Your assignment:
Reproduce the entries that follow exactly. No picture should appear in the result.

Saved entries
=== Section Start ===

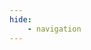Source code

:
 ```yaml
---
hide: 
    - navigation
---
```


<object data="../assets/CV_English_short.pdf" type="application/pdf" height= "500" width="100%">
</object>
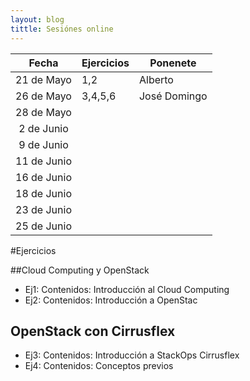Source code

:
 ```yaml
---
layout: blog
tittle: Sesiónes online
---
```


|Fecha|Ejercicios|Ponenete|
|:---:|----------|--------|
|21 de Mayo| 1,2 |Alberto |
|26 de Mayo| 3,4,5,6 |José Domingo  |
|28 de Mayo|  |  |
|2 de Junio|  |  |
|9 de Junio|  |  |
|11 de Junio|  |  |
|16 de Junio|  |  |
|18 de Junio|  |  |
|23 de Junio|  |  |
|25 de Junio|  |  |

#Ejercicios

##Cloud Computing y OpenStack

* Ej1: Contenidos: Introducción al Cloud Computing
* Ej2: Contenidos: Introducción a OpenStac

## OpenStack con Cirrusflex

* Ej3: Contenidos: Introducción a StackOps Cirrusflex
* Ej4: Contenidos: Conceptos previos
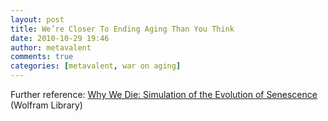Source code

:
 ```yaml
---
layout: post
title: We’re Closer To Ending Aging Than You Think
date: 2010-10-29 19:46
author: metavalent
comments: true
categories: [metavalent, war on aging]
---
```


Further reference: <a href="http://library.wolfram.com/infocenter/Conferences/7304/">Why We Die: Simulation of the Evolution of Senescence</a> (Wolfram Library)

=== Section End ===

Written solution:
Source code

:
 ```yaml
---
hide: 
    - navigation
---
```


<object data="../assets/CV_English_short.pdf" type="application/pdf" height= "500" width="100%">
</object>
Source code

:
 ```yaml
---
layout: blog
tittle: Sesiónes online
---
```


|Fecha|Ejercicios|Ponenete|
|:---:|----------|--------|
|21 de Mayo| 1,2 |Alberto |
|26 de Mayo| 3,4,5,6 |José Domingo  |
|28 de Mayo|  |  |
|2 de Junio|  |  |
|9 de Junio|  |  |
|11 de Junio|  |  |
|16 de Junio|  |  |
|18 de Junio|  |  |
|23 de Junio|  |  |
|25 de Junio|  |  |

#Ejercicios

##Cloud Computing y OpenStack

* Ej1: Contenidos: Introducción al Cloud Computing
* Ej2: Contenidos: Introducción a OpenStac

## OpenStack con Cirrusflex

* Ej3: Contenidos: Introducción a StackOps Cirrusflex
* Ej4: Contenidos: Conceptos previos
Source code

:
 ```yaml
---
layout: post
title: We’re Closer To Ending Aging Than You Think
date: 2010-10-29 19:46
author: metavalent
comments: true
categories: [metavalent, war on aging]
---
```


Further reference: <a href="http://library.wolfram.com/infocenter/Conferences/7304/">Why We Die: Simulation of the Evolution of Senescence</a> (Wolfram Library)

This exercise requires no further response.